Another benefit of ParStream is its SQL interface.  Developers know SQL very well and SQL is the perfect interface to integrate analytic tools.  Therefore, ParStream can be easily adopted and integrated in the given infrastructure.

Q: What are the principal technology approaches that you’re leveraging to perform analytics with low latency?  And how do they complement one another?

A: As suggested by its name, the ParStream software performs parallel streaming of data structures. The technology is ideal for very large amounts of structured and semi-structured data – the database can have thousands of columns and billions of rows.  The secret is to parallelise each query such that it can be processed simultaneously on many cores spread across multiple nodes.  In a cluster environment, the data is sharded, i.e. stored on individual servers in a “shared nothing” environment.  As ParStream processes data locally on nodes, there is very little data traffic between the servers.  This is the reason ParStream’s performance can scale linearly with the cluster size; doubling processors or nodes doubles throughput.

But it’s not just about query parallelisation though.  ParStream’s real secret sauce is our index structure.  We invented a unique indexing technology, the High Performance Compressed Index (HPCI), which allows an ultra-fast search in compressed bitmap indices.  This unique approach has been gaining recognition for ParStream, including recently being named a “Cool Vendor” by Gartner Research.

Q: What part do GPUs play in your architecture?

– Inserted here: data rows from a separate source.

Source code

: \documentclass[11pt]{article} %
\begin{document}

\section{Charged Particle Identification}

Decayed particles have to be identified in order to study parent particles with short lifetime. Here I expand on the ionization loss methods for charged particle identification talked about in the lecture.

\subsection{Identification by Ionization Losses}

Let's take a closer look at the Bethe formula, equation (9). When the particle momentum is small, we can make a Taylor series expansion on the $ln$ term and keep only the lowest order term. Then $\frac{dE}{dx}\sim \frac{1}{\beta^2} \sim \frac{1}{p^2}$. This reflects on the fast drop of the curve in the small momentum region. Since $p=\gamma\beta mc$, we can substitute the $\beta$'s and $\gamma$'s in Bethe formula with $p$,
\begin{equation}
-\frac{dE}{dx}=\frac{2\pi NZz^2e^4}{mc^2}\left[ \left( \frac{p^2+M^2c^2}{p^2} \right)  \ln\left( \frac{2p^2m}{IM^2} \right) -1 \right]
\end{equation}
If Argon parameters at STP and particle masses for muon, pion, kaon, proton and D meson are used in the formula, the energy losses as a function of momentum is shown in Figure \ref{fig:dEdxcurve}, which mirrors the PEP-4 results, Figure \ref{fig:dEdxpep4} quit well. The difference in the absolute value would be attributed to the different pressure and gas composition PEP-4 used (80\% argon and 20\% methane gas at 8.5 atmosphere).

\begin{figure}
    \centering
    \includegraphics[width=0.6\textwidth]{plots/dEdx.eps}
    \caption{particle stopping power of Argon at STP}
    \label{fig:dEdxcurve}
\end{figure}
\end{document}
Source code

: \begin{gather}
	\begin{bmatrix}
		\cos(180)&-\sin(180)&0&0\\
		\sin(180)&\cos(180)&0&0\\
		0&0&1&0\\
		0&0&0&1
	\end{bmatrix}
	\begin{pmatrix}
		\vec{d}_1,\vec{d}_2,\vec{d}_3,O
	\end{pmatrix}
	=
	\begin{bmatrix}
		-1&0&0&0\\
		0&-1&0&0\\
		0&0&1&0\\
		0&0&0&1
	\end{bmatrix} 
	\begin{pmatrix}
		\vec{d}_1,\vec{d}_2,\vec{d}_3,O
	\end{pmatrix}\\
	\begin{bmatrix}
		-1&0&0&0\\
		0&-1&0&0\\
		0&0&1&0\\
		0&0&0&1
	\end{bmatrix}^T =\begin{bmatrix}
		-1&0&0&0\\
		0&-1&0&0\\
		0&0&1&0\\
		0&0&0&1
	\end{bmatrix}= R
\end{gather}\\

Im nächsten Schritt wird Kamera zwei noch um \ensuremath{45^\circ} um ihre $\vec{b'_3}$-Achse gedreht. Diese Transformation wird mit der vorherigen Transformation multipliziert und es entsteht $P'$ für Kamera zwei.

A: From the start we have optimised ParStream to a massively parallel architecture and we use bitmap indices.  Both innovations bring a performance boost on modern CPUs but GPUs benefit from this technology even more.  The ParStream architecture and technology gives our customers the advantage of using CPUs today with the opportunity to switch to GPUs later if they like.  Today our customers prefer running ParStream on CPUs, in other words commodity hardware, because it is easier and cheaper to integrate in their data center.

Q: What kind of performance is achievable using ParStream, and how does the deployment model – customer infrastructure, cloud, appliance – impact that?

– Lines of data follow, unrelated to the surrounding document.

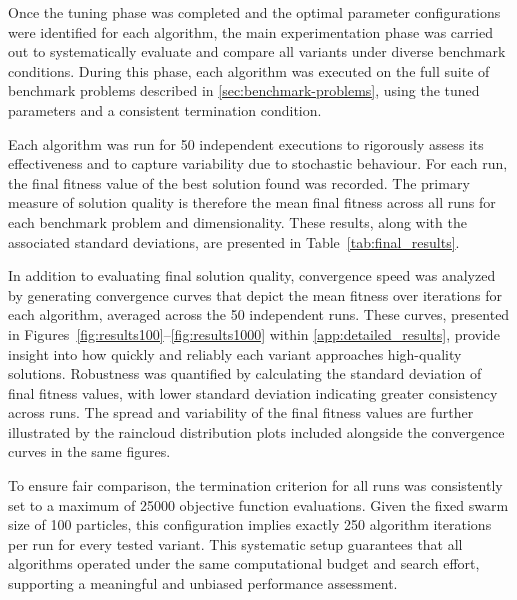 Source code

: {Once the tuning phase was completed and the optimal parameter configurations were identified for each algorithm, the main experimentation phase was carried out to systematically evaluate and compare all variants under diverse benchmark conditions. During this phase, each algorithm was executed on the full suite of benchmark problems described in \autoref{sec:benchmark-problems}, using the tuned parameters and a consistent termination condition.

Each algorithm was run for 50 independent executions to rigorously assess its effectiveness and to capture variability due to stochastic behaviour. For each run, the final fitness value of the best solution found was recorded. The primary measure of solution quality is therefore the mean final fitness across all runs for each benchmark problem and dimensionality. These results, along with the associated standard deviations, are presented in Table~\ref{tab:final_results}.

In addition to evaluating final solution quality, convergence speed was analyzed by generating convergence curves that depict the mean fitness over iterations for each algorithm, averaged across the 50 independent runs. These curves, presented in Figures~\ref{fig:results100}–\ref{fig:results1000} within \autoref{app:detailed_results}, provide insight into how quickly and reliably each variant approaches high-quality solutions. Robustness was quantified by calculating the standard deviation of final fitness values, with lower standard deviation indicating greater consistency across runs. The spread and variability of the final fitness values are further illustrated by the raincloud distribution plots included alongside the convergence curves in the same figures.


To ensure fair comparison, the termination criterion for all runs was consistently set to a maximum of 25000 objective function evaluations. Given the fixed swarm size of 100 particles, this configuration implies exactly 250 algorithm iterations per run for every tested variant. This systematic setup guarantees that all algorithms operated under the same computational budget and search effort, supporting a meaningful and unbiased performance assessment.







}
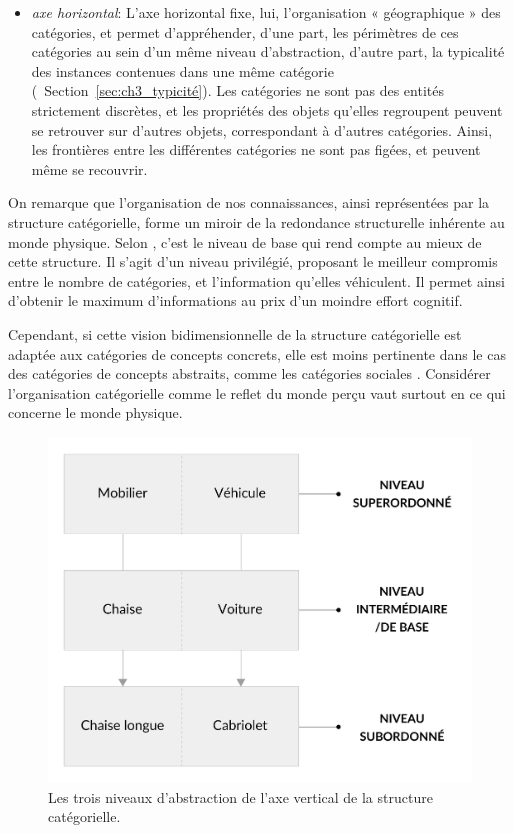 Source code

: \begin{itemize}
\item \textit{axe horizontal}: L'axe horizontal fixe, lui, l'organisation « géographique » des catégories, et permet d'appréhender, d'une part, les périmètres de ces catégories au sein d'un même niveau d'abstraction, d'autre part, la typicalité des instances contenues dans une même catégorie (\cf~Section~\ref{sec:ch3_typicité}). Les catégories ne sont pas des entités strictement discrètes, et les propriétés des objets qu'elles regroupent peuvent se retrouver sur d'autres objets, correspondant à d'autres catégories. Ainsi, les frontières entre les différentes catégories ne sont pas figées, et peuvent même se recouvrir.
\end{itemize}

On remarque que l'organisation de nos connaissances, ainsi représentées par la structure catégorielle, forme un miroir de la redondance structurelle inhérente au monde physique. Selon \citep[p. 28]{rosch1978cognition}, c'est le niveau de base qui rend compte au mieux de cette structure. Il s'agit d'un niveau privilégié, proposant le meilleur compromis entre le nombre de catégories, et l'information qu'elles véhiculent. Il permet ainsi d'obtenir le maximum d'informations au prix d'un moindre effort cognitif.

Cependant, si cette vision bidimensionnelle de la structure catégorielle est adaptée aux catégories de concepts concrets, elle est moins pertinente dans le cas des catégories de concepts abstraits, comme les catégories sociales \citep[p. 72-88]{dubois1991semantique}. Considérer l'organisation catégorielle comme le reflet du monde perçu vaut surtout en ce qui concerne le monde physique.

\begin{figure}[t]
        \myfloatalign
        \includegraphics[width=.6\linewidth]{gfx/ch_3/categorieLVL}
        \caption{Les trois niveaux d'abstraction de l'axe vertical de la structure catégorielle.}\label{fig:categorieLVL}
\end{figure}

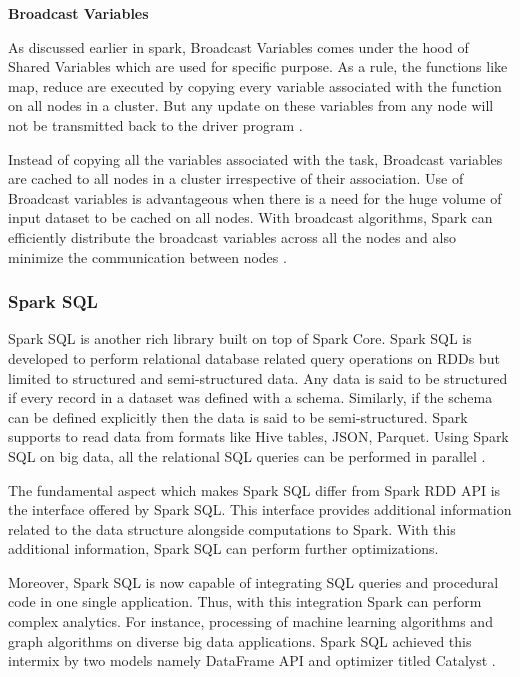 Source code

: \textbf{Broadcast Variables} 
\par As discussed earlier in spark, Broadcast Variables comes under the hood of Shared Variables which are used for specific purpose. As a rule, the functions like map, reduce are executed by copying every variable associated with the function on all nodes in a cluster. But any update on these variables from any node will not be transmitted back to the driver program \cite{spark:website}.

\par Instead of copying all the variables associated with the task, Broadcast variables are cached to all nodes in a cluster irrespective of their association. Use of Broadcast variables is advantageous when there is a need for the huge volume of input dataset to be cached on all nodes. With broadcast algorithms, Spark can efficiently distribute the broadcast variables across all the nodes and also minimize the communication between nodes \cite{spark:website}.

\subsubsection{Spark SQL}

\par Spark SQL is another rich library built on top of Spark Core. Spark SQL is developed to perform relational database related query operations on RDDs but limited to structured and semi-structured data. Any data is said to be structured if every record in a dataset was defined with a schema. Similarly, if the schema can be defined explicitly then the data is said to be semi-structured. Spark supports to read data from formats like Hive tables, JSON, Parquet. Using Spark SQL on big data, all the relational SQL queries can be performed in parallel \cite{spark:website}. 

\par The fundamental aspect which makes Spark SQL differ from Spark RDD API is the interface offered by Spark SQL. This interface provides additional information related to the data structure alongside computations to Spark. With this additional information, Spark SQL can perform further optimizations.


\par Moreover, Spark SQL is now capable of integrating SQL queries and procedural code in one single application. Thus, with this integration Spark can perform complex analytics. For instance, processing of machine learning algorithms and graph algorithms on diverse big data applications. Spark SQL achieved this intermix by two models namely DataFrame API and optimizer titled Catalyst \cite{armbrust2015spark}.

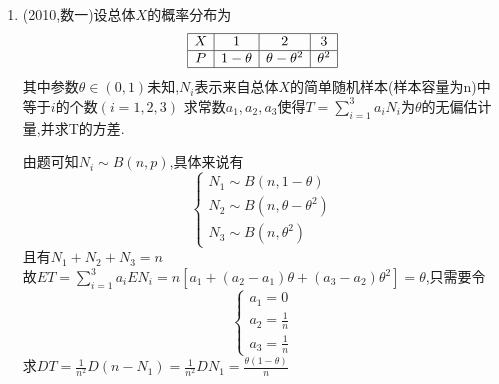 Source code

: \documentclass[12pt, a4paper, oneside, UTF8]{ctexbook}
\begin{document}
\begin{enumerate}[label=\arabic*.,start=4]
    \item (2010,数一)设总体$X$的概率分布为 
    \[
    \begin{array}{|c|c|c|c|}
        \hline
        X & 1 & 2 & 3 \\
        \hline
        P & 1-\theta & \theta - \theta^2 & \theta^2 \\
        \hline
    \end{array}
    \]
    其中参数$\theta\in(0,1)$未知,$N_i$表示来自总体$X$的简单随机样本(样本容量为n)中等于$i$的个数$(i=1,2,3)$
    求常数$a_1,a_2,a_3$使得$T=\sum_{i=1}^{3}a_iN_i$为$\theta$的无偏估计量,并求T的方差.
    \begin{solution}
        由题可知$N_i\sim B(n,p)$,具体来说有
        \[
        \begin{cases}
            N_1\sim B(n, 1-\theta) \\
            N_2\sim B(n, \theta-\theta^2)\\
            N_3\sim B(n, \theta^2)
        \end{cases}
        \]且有$N_1+N_2+N_3=n$ \\
        故$ET=\sum_{i=1}^{3}a_iEN_i=n\left[a_1+(a_2-a_1)\theta+(a_3-a_2)\theta^2\right]=\theta$,只需要令
        \[
        \begin{cases}
            a_1 = 0\\
            a_2 = \frac{1}{n} \\
            a_3 = \frac{1}{n}
        \end{cases}
        \]
        求$DT=\frac{1}{n^2}D(n-N_1)=\frac{1}{n^2}DN_1=\frac{\theta(1-\theta)}{n}$
    \end{solution}
\end{enumerate}
\end{document}

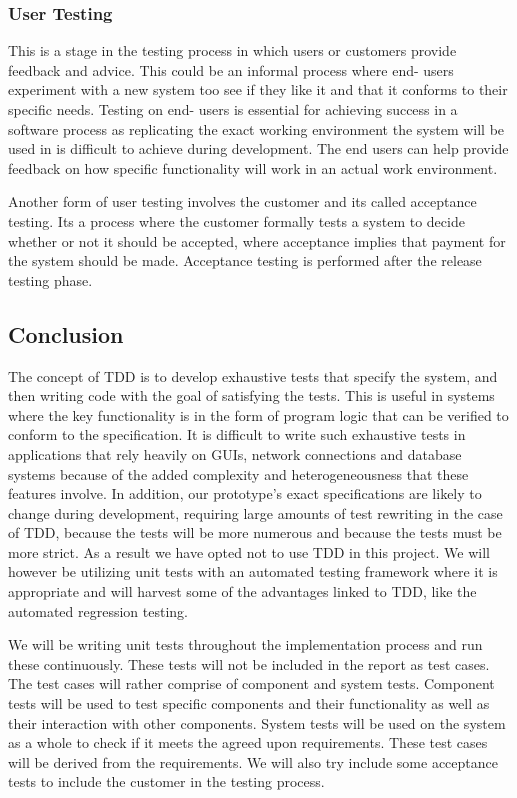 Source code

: \subsubsection{User Testing}
This is a stage in the testing process in which users or customers provide feedback and advice. This could be an informal process where end- users experiment with a new system too see if they like it and that it conforms to their specific needs. Testing on end- users is essential for achieving success in a software process as replicating the exact working environment the system will be used in is difficult to achieve during development. The end users can help provide feedback on how specific functionality will work in an actual work environment.

Another form of user testing involves the customer and its called acceptance testing. Its a process where the customer formally tests a system to decide whether or not it should be accepted, where acceptance implies that payment for the system should be made. Acceptance testing is performed after the release testing phase.

\subsection{Conclusion}
The concept of TDD is to develop exhaustive tests that specify the system, and then writing code with the goal of satisfying the tests. This is useful in systems where the key functionality is in the form of program logic that can be verified to conform to the specification. It is difficult to write such exhaustive tests in applications that rely heavily on GUIs, network connections and database systems because of the added complexity and heterogeneousness that these features involve. In addition, our prototype's exact specifications are likely to change during development, requiring large amounts of test rewriting in the case of TDD, because the tests will be more numerous and because the tests must be more strict. As a result we have opted not to use TDD in this project. We will however be utilizing unit tests with an automated testing framework where it is appropriate and will harvest some of the advantages linked to TDD, like the automated regression testing.

We will be writing unit tests throughout the implementation process and run these continuously. These tests will not be included in the report as test cases. The test cases will rather comprise of component and system tests. Component tests will be used to test specific components and their functionality as well as their interaction with other components. System tests will be used on the system as a whole to check if it meets the agreed upon requirements. These test cases will be derived from the requirements. We will also try include some acceptance tests to include the customer in the testing process.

A: ParStream delivers sub-second response times on billios of data records whilst continuously importing new data at very high speed.

We have built solutions with ParStream that range from real-time bidding with average response times of seven milliseconds on the AWS cloud up to live-segmentation of web-click dat,a which needs multi-stage processing that executes in about two seconds on 10 billion records.  We all know that query response time depends on query type, data structure, data volume, etc. but these response times are typical.

ParStream is a software-only product that is available for many Linux distributions.  ParStream can be operated on a single server, a dedicated server-cluster or on virtualised infrastructures, like private or public clouds.  Of course, dedicated infrastructure provides some performance gain over virtualised environments, but ParStream runs very well on virtualised environments like AWS as well.

Q: How has ParStream been adopted for financial markets applications?

A: The ability to act fast on latest data is essential in financial markets.  ParStream is made for analytics in real time with low latency.  In other words: ParStream is developed for the requirements of financial market applications with no need for extra adoption.

Q: What’s coming next from ParStream in terms of company growth, technology directions, products?

A: We are hiring at our locations in Palo Alto and in Cologne, Germany!  So please give us a ring if you want to be part of the team, exploring the limits of technology regarding real-time analytics.

Several partnerships are going to be announced within the next month.  This will show that ParStream is an integral part of the big data movement.  As ParStream will continue to focus on its database technology, together with its partner network integrated real-time solutions can be offered.

Regarding our technology, we want to make it easier to use and better integrated with the Hadoop and the OLTP eco-system.  Furthermore we are planning to build in some further secret-sauce … psst.